51 By letter of 30 January 2008, the purchaser's solicitor submitted a draft deed. By letter of 1 February 2008 by facsimile the vendors required a firm completion date to be inserted, namely at 3.00 pm on 4 February 2008 at a nominated venue. In a further letter of 1 February 2008 to the purchaser's solicitor, the vendors' solicitor advised that, should the matter not be completed as set out in their earlier letter (fax), the property will be listed for sale on 6 February 2008 and proceedings would be commenced for the recovery of costs and damages.
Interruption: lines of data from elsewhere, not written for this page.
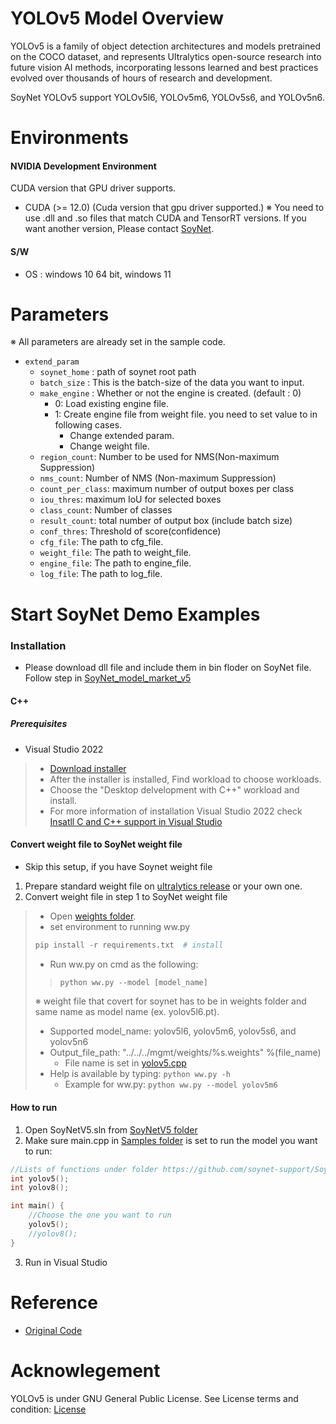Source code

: 
# YOLOv5 Model Overview
YOLOv5 is a family of object detection architectures and models pretrained on the COCO dataset, and represents Ultralytics open-source research into future vision AI methods, incorporating lessons learned and best practices evolved over thousands of hours of research and development.  
  
SoyNet YOLOv5 support YOLOv5l6, YOLOv5m6, YOLOv5s6, and YOLOv5n6.



# Environments   
#### NVIDIA Development Environment
CUDA version that GPU driver supports.
 - CUDA (>= 12.0) (Cuda version that gpu driver supported.)
    ※ You need to use .dll and .so files that match CUDA and TensorRT versions. If you want another version, Please contact [SoyNet](https://soynet.io/en/).
#### S/W
 - OS : windows 10 64 bit, windows 11



# Parameters
※ All parameters are already set in the sample code.
 - `extend_param`
      - `soynet_home` : path of soynet root path
      - `batch_size` : This is the batch-size of the data you want to input.
      - `make_engine` : Whether or not the engine is created. (default : 0)
         - 0: Load existing engine file.
         - 1: Create engine file from weight file. you need to set value to in following cases.
            - Change extended param.
            - Change weight file.
      - `region_count`: Number to be used for NMS(Non-maximum Suppression)
      - `nms_count`: Number of NMS (Non-maximum Suppression)
      - `count_per_class`: maximum number of output boxes per class
      - `iou_thres`:  maximum IoU for selected boxes
      - `class_count`: Number of classes
      - `result_count`: total number of output box (include batch size)
      - `conf_thres`: Threshold of score(confidence)
      - `cfg_file`: The path to cfg_file.
      - `weight_file`: The path to weight_file.
      - `engine_file`: The path to engine_file.
      - `log_file`:  The path to log_file.


# Start SoyNet Demo Examples

### Installation
* Please download dll file and include them in bin floder on SoyNet file. Follow step in [SoyNet_model_market_v5](https://github.com/soynet-support/SoyNet_model_market_v5/releases)

#### C++
##### Prerequisites
- Visual Studio 2022 
>- [Download installer](https://visualstudio.microsoft.com/downloads/)
>- After the installer is installed, Find workload to choose workloads.
>- Choose the "Desktop delvelopment with C++" workload and install.
>- For more information of installation Visual Studio 2022 check [Insatll C and C++ support in Visual Studio](https://learn.microsoft.com/en-us/cpp/build/vscpp-step-0-installation?view=msvc-170)

#### Convert weight file to SoyNet weight file
- Skip this setup, if you have Soynet weight file
1.  Prepare standard weight file on [ultralytics release](https://github.com/ultralytics/yolov5/releases/tag/v7.0) or your own one.
2.  Convert weight file in step 1 to SoyNet weight file
  > - Open [weights folder](https://github.com/soynet-support/SoyNet_model_market_v5/tree/main/Samples/yolov5/weights).
  >	- set environment to running ww.py 
  >	```python
  >	pip install -r requirements.txt  # install 
  >	```
  > - Run ww.py on cmd as the following:
  >>	```python
  >>	python ww.py --model [model_name]
  >>	```
  >	※ weight file that covert for soynet has to be in weights folder and same name as model name (ex. yolov5l6.pt).
  >	- Supported model_name: yolov5l6, yolov5m6, yolov5s6, and yolov5n6
  >	- Output_file_path: "../../../mgmt/weights/%s.weights" %(file_name)
  >     - File name is set in [yolov5.cpp](https://github.com/soynet-support/SoyNet_model_market_v5/blob/main/Samples/yolov5/yolov5.cpp)
  >	- Help is available by typing:
  >		```python ww.py -h```
  >   - Example for ww.py:
  > 		```
  > 		python ww.py --model yolov5m6
  > 		```
#### How to run
1. Open SoyNetV5.sln from [SoyNetV5 folder](https://github.com/soynet-support/SoyNet_model_market_v5/tree/main/SoyNetV5)
2. Make sure main.cpp in [Samples folder](https://github.com/soynet-support/SoyNet_model_market_v5/tree/main/Samples) is set to run the model you want to run:
```C++
//Lists of functions under folder https://github.com/soynet-support/SoyNet_model_market_v5/tree/main/Samples
int yolov5();	
int yolov8();

int main() {
	//Choose the one you want to run
	yolov5();
	//yolov8();
}
```
3. Run in Visual Studio

# Reference
 - [Original Code](https://github.com/ultralytics/yolov5)

# Acknowlegement

YOLOv5 is under GNU General Public License. 
See License terms and condition: [License](https://github.com/ultralytics/yolov5/blob/master/LICENSE)
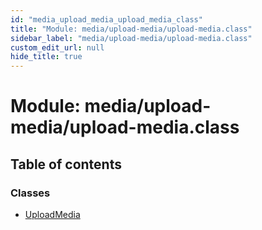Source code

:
 ```yaml
---
id: "media_upload_media_upload_media_class"
title: "Module: media/upload-media/upload-media.class"
sidebar_label: "media/upload-media/upload-media.class"
custom_edit_url: null
hide_title: true
---
```


# Module: media/upload-media/upload-media.class

## Table of contents

### Classes

- [UploadMedia](../classes/media_upload_media_upload_media_class.uploadmedia.md)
The vendors' solicitor wrote again to the purchaser's solicitor on 22 and 28 February 2008. The letters were headed "without prejudice".
52 The purchase was not completed and the settlement did not eventuate. The funds had not come through.
53 Mr Lyons agreed in cross-examination that at no stage until these legal proceedings actually came on did he ever tell the purchasers that the contract was off. Nor did he tell his solicitor to so advise the vendors. Mr Lyons agreed that he never told the vendors that he wanted the deposit back. He agreed that he told Mr Wood that he could not let him have the deposit because his solicitor said not to do so. He wanted to let the vendors have the deposit paid.